The City of San Francisco is known for iconic views, distinctive Victorian architecture, comfortable year-round weather, and its colorful history. However, even a surprising number of locals aren’t aware that “The City by the Bay” was the birthplace of many of today’s famous foods and drinks. Dig in to the following list of 9 foods born in San Francisco, and at least a few might come as a surprise.

1.) Sourdough Bread

Sourdough bread is one of those uniquely San Francisco creations, pioneered by French baker Isidore Boudin and his family. Boudin struck his own form of gold in during the Gold Rush when he discovered that the wild yeasts native to the region gave their French bread a distinct “sour” tang. The bread had folks lining up around their small bakery waiting for the freshly baked loaves. While sourdough bread has since spread across the nation, Boudin’s continues to operate in San Francisco to this day. [Image Credit: Bistro Boudin]

2.) The Martini


Although the exact origins of the Martini continue to be hotly debated, many trace the lineage of the world famous cocktail to San Francisco, where the recipe was featured prominently in the bartending manual of Jerry Thomas. Thomas was tending bar at the Occidental Hotel in San Francisco in the late 1800’s. However roughly 35 miles to the Northeast, the City of Martinez also claims credit as the birthplace of the Martini. [Image Credit: Ralf Roletschek /]

3.) Joe’s Special


The Joe’s Special is a staple on any short order breakfast cook’s menu. Popularized in the 1920’s in San Francisco, Joe’s Special features scrambled eggs, garlic, spinach and ground beef. According to Kyle Phillips, Italian Food Expert for About Food, while San Francisco is agreed upon as the location of the dish’s creation, there are multiple theories as to who exactly created the Joe’s Special.
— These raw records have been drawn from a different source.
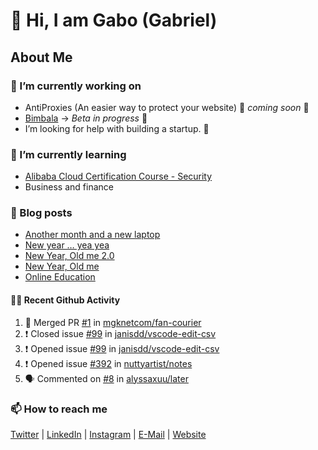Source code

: 

<!--
**mrgkanev/mrgkanev** is a ✨ _special_ ✨ repository because its `README.md` (this file) appears on your GitHub profile.

Here are some ideas to get you started:

-  ...
- 🌱 I’m currently learning ...
- 👯 I’m looking to collaborate on ...
- 🤔 I’m looking for help with ...
- 💬 Ask me about ...
- 📫 How to reach me: ...
- 😄 Pronouns: ...
- ⚡ Fun fact: ...
-->

# 👋 Hi, I am Gabo (Gabriel)

## About Me

### 🔭 I’m currently working on
- AntiProxies (An easier way to protect your website) 🚀 *coming soon* 🚀
- [Bimbala](https://bimbala.com/) -> *Beta in progress* 🚀
- I’m looking for help with building a startup. 🤔 

### 🌱 I’m currently learning
- [Alibaba Cloud Certification Course - Security](https://edu.alibabacloud.com/course/126)
- Business and finance

### 📖 Blog posts
<!-- BLOG-POST-LIST:START -->
- [Another month and a new laptop](https://mrgkanev.eu/blog/another-month-and-a-new-laptop/)
- [New year … yea yea](https://mrgkanev.eu/blog/new-year-yea-yea/)
- [New Year, Old me 2.0](https://mrgkanev.eu/blog/new-year-old-me-2-0/)
- [New Year, Old me](https://mrgkanev.eu/blog/new-year-old-me/)
- [Online Education](https://mrgkanev.eu/blog/online-education/)
<!-- BLOG-POST-LIST:END -->

#### 🧑‍💻 Recent Github Activity

<!--START_SECTION:activity-->
1. 🎉 Merged PR [#1](https://github.com/mgknetcom/fan-courier/pull/1) in [mgknetcom/fan-courier](https://github.com/mgknetcom/fan-courier)
2. ❗️ Closed issue [#99](https://github.com/janisdd/vscode-edit-csv/issues/99) in [janisdd/vscode-edit-csv](https://github.com/janisdd/vscode-edit-csv)
3. ❗️ Opened issue [#99](https://github.com/janisdd/vscode-edit-csv/issues/99) in [janisdd/vscode-edit-csv](https://github.com/janisdd/vscode-edit-csv)
4. ❗️ Opened issue [#392](https://github.com/nuttyartist/notes/issues/392) in [nuttyartist/notes](https://github.com/nuttyartist/notes)
5. 🗣 Commented on [#8](https://github.com/alyssaxuu/later/issues/8) in [alyssaxuu/later](https://github.com/alyssaxuu/later)
<!--END_SECTION:activity-->


### 📫 How to reach me
[Twitter](https://twitter.com/mrgkanev) | [LinkedIn](https://www.linkedin.com/in/mrgkanev) | [Instagram](https://instagram.com/mrgkanev)  | [E-Mail](mailto:contact@mrgkanev.eu) | [Website](https://mrgkanev.eu)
Some say this famous San Francisco specialty was devised by a San Francisco chef as a variation on the Italian frittata. Others insist it was created as an after-hours snack by dance-band musicians of the 1920’s (My Dad went with this one). A third theory attributes the dish to miners who frequented the city’s riotous Barbary Coast district in the 1850’s.”

[Image Credit: Road Food]

4.) The Mai Tai


The tropical drink, which is a mixture of rum, curacao liqueur, and lime, was a creation of the proprietor of the one-time San Francisco restaurant, Trader Vic’s.Popularized by owner Victor Bergeron during the “Tiki culture” fad of the 50’sand 60’s, the drink helped put the restaurant on the map. Trader Vic’s restaurants can now be found across the US and overseas. [Image Credit: Flickr / duluoz cats]

5.) Irish Coffee


Although a variation of it had been served in Ireland for many years, the United States was introduced to Irish coffee at San Francisco’s Buena Vista Café. After sampling it in Ireland’s Shannon Airport, travel writer and then Café employee Stanton Delaplane helped recreate the cocktail with the bar owners and officially started serving it in 1952. It has since become a staple and is still served in the Café to this day. [Image Credit: The Buena Vista Cafe]

6.) Crab Cioppino


Developed in the late 1800’s by the large contingent Italian fisherman in San Francisco, Cioppino is a stew that utilizes different regional seafood with a tomato and wine sauce. Originally prepared on boats out at sea, the recipe eventually made its way into the various Italian restaurants in San Francisco’s North Beach neighborhood. [Image Credit: Food Network / the Best Christmas Recipes]

7.) The Fortune Cookie


Now a fixture at Asian restaurants across the US, the fortune cookie was first served in San Francisco by Makoto Hagiwara, a Japanese immigrant and landscaper who developed and maintained the Japanese Tea Garden at Golden Gate Park. He often handed the cookies out to visitors as a thank you for visiting the garden. [Image Credit: Yinyang Mother / Fortune Cookie Wisdom]

8.) The Popsicle


In 1905, 11-year-old Frank Epperson of San Francisco left a mixture of water and powdered soda flavoring outside his home overnight. Upon the discover of his concoction the next morning, complete with a stirring stick locked in the middle of the frozen liquid, Frank instantly had a blueprint for the soon-to-be famous popsicle. Years later he began selling the snacks at the nearby Neptune Beach amusement park in Alameda. Today the Popsicle has become the quintessential summertime treat for Americans. [Image Credit: Today I Found Out]

9.) Crab Louie


The Crab Louie salad, made with Crab meat, tomato asparagus, hard boiled eggs and served on a bed of iceberg lettuce with Louis dressing, can be traced back to San Francisco as early as 1910. The recipe first appeared as “Crab Leg a la Louis” in a cookbook by Victor Hirtzler, the head chef at the St. Francis Hotel in San Francisco. [Image Credit: Wikimedia / Waspstar]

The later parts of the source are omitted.